Parasitic plants devastate entire fields of crops every year, resulting in billions of dollars of food lost. As food prices rise, protecting crops from parasitic plants is crucial to keeping meals affordable. Researchers at the University of Toronto have discovered a path to rescuing crops by finding an unexpected feature of the protein that leads parasitic seeds to sprout.
Healthy plants secrete a hormone called strigolactone. Hormone receptors in seeds of the parasitic Striga plant respond to this sign of abundance by activating the Striga seed to sprout. The parasitic seedling then infiltrates the roots of a healthy crop plant to steal its nutrients.
The shape of a receptor protein can change as it is activated, and knowing this shape helps design chemicals to block the receptor. All previous attempts to capture strigolactone bound to its receptor were unsuccessful.
Amir Arellano Saab in Prof Peter McCourt’s lab identified a number of receptor mutants that he predicted would capture the hormone.
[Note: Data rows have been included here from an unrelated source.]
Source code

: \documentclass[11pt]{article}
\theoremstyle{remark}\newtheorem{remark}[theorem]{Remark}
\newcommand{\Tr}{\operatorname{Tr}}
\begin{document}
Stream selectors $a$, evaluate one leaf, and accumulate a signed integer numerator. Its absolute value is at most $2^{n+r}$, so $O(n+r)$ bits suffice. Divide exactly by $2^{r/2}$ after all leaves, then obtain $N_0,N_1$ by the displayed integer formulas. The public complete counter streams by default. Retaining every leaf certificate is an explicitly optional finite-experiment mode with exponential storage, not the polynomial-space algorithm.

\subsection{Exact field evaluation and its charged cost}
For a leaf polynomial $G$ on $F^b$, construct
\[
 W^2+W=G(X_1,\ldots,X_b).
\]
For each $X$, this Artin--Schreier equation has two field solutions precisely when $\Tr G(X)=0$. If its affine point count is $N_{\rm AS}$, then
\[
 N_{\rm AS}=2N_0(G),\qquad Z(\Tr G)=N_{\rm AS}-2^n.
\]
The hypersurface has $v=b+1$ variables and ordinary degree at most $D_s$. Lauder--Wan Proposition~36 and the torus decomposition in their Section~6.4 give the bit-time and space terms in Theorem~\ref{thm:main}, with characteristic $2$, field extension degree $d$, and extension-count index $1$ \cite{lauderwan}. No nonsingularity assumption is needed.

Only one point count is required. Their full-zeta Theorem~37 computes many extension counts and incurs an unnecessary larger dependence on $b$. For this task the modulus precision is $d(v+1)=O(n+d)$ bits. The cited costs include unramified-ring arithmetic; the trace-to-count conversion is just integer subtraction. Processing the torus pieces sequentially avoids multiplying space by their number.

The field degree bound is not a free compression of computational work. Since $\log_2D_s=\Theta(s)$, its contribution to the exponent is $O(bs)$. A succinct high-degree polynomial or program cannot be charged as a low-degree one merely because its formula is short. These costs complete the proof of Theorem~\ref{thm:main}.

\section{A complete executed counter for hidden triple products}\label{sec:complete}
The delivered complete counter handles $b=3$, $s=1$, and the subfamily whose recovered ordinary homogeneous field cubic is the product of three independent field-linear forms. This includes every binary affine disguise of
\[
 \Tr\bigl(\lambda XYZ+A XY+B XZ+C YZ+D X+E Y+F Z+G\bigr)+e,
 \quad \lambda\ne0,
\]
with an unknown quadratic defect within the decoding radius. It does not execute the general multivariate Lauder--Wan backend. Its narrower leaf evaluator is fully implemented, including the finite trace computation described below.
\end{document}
He worked with Dr Peter Stogios of BioZone to crystalize these purified proteins bound to hormone.
Arellano Saab and Stogios were excited to obtain crystals of high-affinity HTL5 receptor bound to strigolactone. They applied structural biology techniques and AI-powered molecular dynamics simulations to resolve the shapes inside the crystal.
As Stogios presented the result at lab meeting, his colleagues gasped in astonishment. They could clearly see a tunnel through the protein which wasn’t there if there was no hormone. The most likely role for this tunnel is to dispose of the hormone once it is processed.
Scientists will now be able to design chemicals to block the tunnel, preventing the sprout-promoting activity of the receptor. Striga is a frequent cause of crop loss in Africa, so this will greatly improve yields for African farmers in particular.
These results are published in the journal Nature Plants as “Structural analysis of a hormone-bound Striga strigolactone receptor”.